3 Die Beschwerde ist nicht wegen der Bindungswirkung des angefochtenen Beschlusses gemäß § 17a Abs. 4 Satz 6 GVG zulässig. Nach dieser Vorschrift ist der oberste Gerichtshof des Bundes an die Zulassung der Beschwerde gebunden. Diese Bindung beschränkt sich wie bei einer Revisionszulassung (dazu Beschluss vom 28. März 2006 - BVerwG 6 C 13.05 - NVwZ-RR 2006, 580) auf die Zulassungsentscheidung als eine von mehreren Zulässigkeitsvoraussetzungen. § 17a Abs. 4 Satz 6 GVG verfolgt den Zweck, dass eine Überprüfung der Zulassungsentscheidung bei einer ihrer Natur nach beschwerdefähigen Entscheidung nicht stattfinden soll. Die Bindungswirkung geht darüber nicht hinaus. Alle weiteren Zulässigkeitsvoraussetzungen bleiben davon unberührt.

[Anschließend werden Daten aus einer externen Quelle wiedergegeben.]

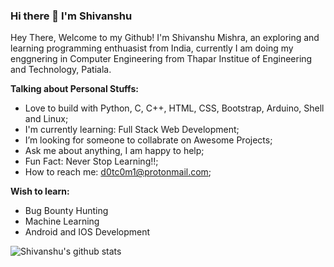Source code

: ### Hi there 👋 I'm Shivanshu

Hey There, Welcome to my Github! I'm Shivanshu Mishra, an exploring and learning programming enthuasist from India, currently I am doing my enggnering in Computer Engineering from Thapar Institue of Engineering and Technology, Patiala. 

**Talking about Personal Stuffs:**
- Love to build with Python, C, C++, HTML, CSS, Bootstrap, Arduino, Shell and Linux;
- I'm currently learning: Full Stack Web Development;
- I’m looking for someone to collabrate on Awesome Projects;
- Ask me about anything, I am happy to help;
- Fun Fact: Never Stop Learning!!;
- How to reach me: d0tc0m1@protonmail.com;

**Wish to learn:**
- Bug Bounty Hunting
- Machine Learning
- Android and IOS Development


![Shivanshu's github stats](https://github-readme-stats.vercel.app/api?username=Shivanshu10&show_icons=true&hide_border=true)
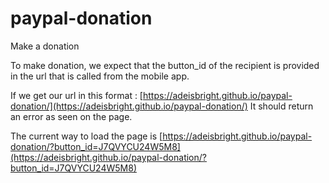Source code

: # paypal-donation
Make a donation

To make donation, we expect that the button_id of the recipient is provided in the url that is called from the mobile app. 

If we get our url in this format : [https://adeisbright.github.io/paypal-donation/](https://adeisbright.github.io/paypal-donation/)
It should return an error as seen on the page. 

The current way to load the page is [https://adeisbright.github.io/paypal-donation/?button_id=J7QVYCU24W5M8](https://adeisbright.github.io/paypal-donation/?button_id=J7QVYCU24W5M8)

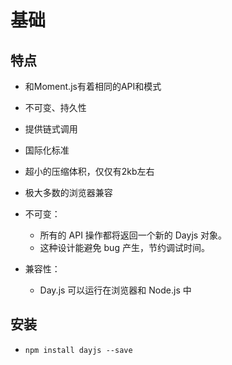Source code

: # 基础

## 特点

  + 和Moment.js有着相同的API和模式
  + 不可变、持久性
  + 提供链式调用
  + 国际化标准
  + 超小的压缩体积，仅仅有2kb左右
  + 极大多数的浏览器兼容

  + 不可变：
    - 所有的 API 操作都将返回一个新的 Dayjs 对象。
    - 这种设计能避免 bug 产生，节约调试时间。

  + 兼容性：
    + Day.js 可以运行在浏览器和 Node.js 中

## 安装

  + `npm install dayjs --save`
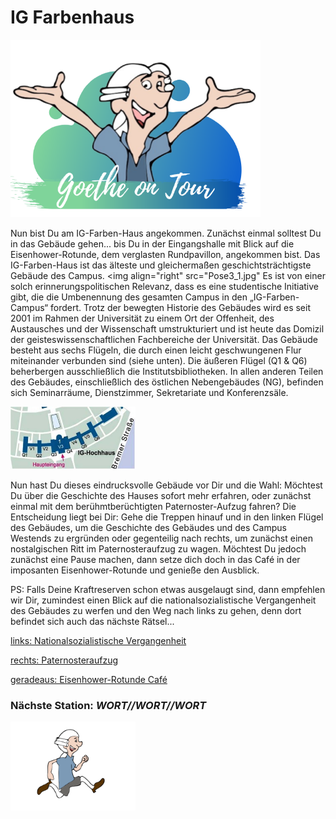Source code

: # IG Farbenhaus
<p class="aligncenter">
    <img src="Logo.png" alt="centered image" width="400" />
</p>

Nun bist Du am IG-Farben-Haus angekommen. Zunächst einmal solltest Du in das
Gebäude gehen... bis Du in der Eingangshalle mit Blick auf die Eisenhower-Rotunde, dem verglasten Rundpavillon, angekommen bist. Das IG-Farben-Haus
ist das älteste und gleichermaßen geschichtsträchtigste Gebäude des Campus. <img align="right" src="Pose3_1.jpg" 
Es ist von einer solch erinnerungspolitischen Relevanz, dass es eine studentische
Initiative gibt, die die Umbenennung des gesamten Campus in den „IG-Farben-
Campus“ fordert. Trotz der bewegten Historie des Gebäudes wird es seit 2001 im
Rahmen der Universität zu einem Ort der Offenheit, des Austausches und der
Wissenschaft   umstrukturiert   und   ist   heute   das   Domizil   der
geisteswissenschaftlichen Fachbereiche der Universität.
Das Gebäude besteht aus sechs Flügeln, die durch einen leicht geschwungenen
Flur miteinander verbunden sind (siehe unten). Die äußeren Flügel (Q1 & Q6)
beherbergen ausschließlich die Institutsbibliotheken. In allen anderen Teilen des
Gebäudes,   einschließlich   des   östlichen   Nebengebäudes   (NG),   befinden   sich
Seminarräume, Dienstzimmer, Sekretariate und Konferenzsäle.

<img src="IG_Farben_Abb1.jpg" width="200">

Nun hast Du dieses eindrucksvolle Gebäude vor Dir und die Wahl: 
Möchtest Du über die Geschichte des Hauses sofort mehr erfahren, 
oder zunächst einmal mit dem berühmtberüchtigten Paternoster-Aufzug fahren? 
Die Entscheidung liegt bei Dir: Gehe die Treppen hinauf und in den linken Flügel 
des Gebäudes, um die Geschichte des Gebäudes und des Campus Westends zu ergründen 
oder gegenteilig nach rechts, um zunächst einen nostalgischen Ritt im Paternosteraufzug 
zu wagen. Möchtest Du jedoch zunächst eine Pause machen, dann setze dich doch in das 
Café in der imposanten Eisenhower-Rotunde und genieße den Ausblick. 

PS: Falls Deine Kraftreserven schon etwas ausgelaugt sind, dann empfehlen wir Dir, 
zumindest einen Blick auf die nationalsozialistische Vergangenheit des Gebäudes zu 
werfen und den Weg nach links zu gehen, denn dort befindet sich auch das nächste Rätsel...

[links: Nationalsozialistische Vergangenheit](IG_Farbenhaus_Nationalsozialistische_Vergangenheit.md)

[rechts: Paternosteraufzug](IG_Farbenhaus_Paternosteraufzug.md)

[geradeaus: Eisenhower-Rotunde Café](IG_Farbenhaus_Eisenhower_Rotunde_Cafe.md)




### Nächste Station: _WORT//WORT//WORT_   
<img src="Pose2.svg" width="200">
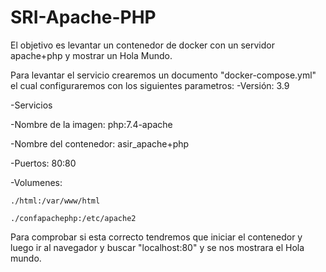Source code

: # SRI-Apache-PHP
El objetivo es levantar un contenedor de docker con un servidor apache+php y mostrar un Hola Mundo.

Para levantar el servicio crearemos un documento "docker-compose.yml" el cual configuraremos con los siguientes parametros:
-Versión: 3.9

-Servicios

  -Nombre de la imagen: php:7.4-apache
  
  -Nombre del contenedor: asir_apache+php
  
  -Puertos: 80:80
  
  -Volumenes:
  
    ./html:/var/www/html
    
    ./confapachephp:/etc/apache2

Para comprobar si esta correcto tendremos que iniciar el contenedor y luego ir al navegador y buscar "localhost:80" y se nos mostrara el Hola mundo.
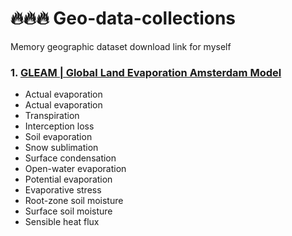 # :fire::fire::fire: Geo-data-collections
Memory geographic dataset download link for myself

### 1. [GLEAM | Global Land Evaporation Amsterdam Model](https://www.gleam.eu/)
- Actual evaporation</span>
- Actual evaporation
- Transpiration
- Interception loss
- Soil evaporation
- Snow sublimation
- Surface condensation
- Open-water evaporation
- Potential evaporation
- Evaporative stress
- Root-zone soil moisture
- Surface soil moisture
- Sensible heat flux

4 Die Entscheidung des Oberverwaltungsgerichts über die Zurückweisung der Beschwerde gegen einen erstinstanzlichen Beschluss, durch den der Rechtsweg in einem einstweiligen Rechtsschutzverfahren für unzulässig erklärt worden ist, unterliegt nicht der (weiteren) Beschwerde an das Bundesverwaltungsgericht. Dies hat der Senat aus folgenden Gründen bereits mehrfach entschieden (Beschlüsse vom 8. August 2006 - BVerwG 6 B 65.06 - DVBl 2006, 1249 und vom 4. September 2006 - BVerwG 6 B 68.06 -).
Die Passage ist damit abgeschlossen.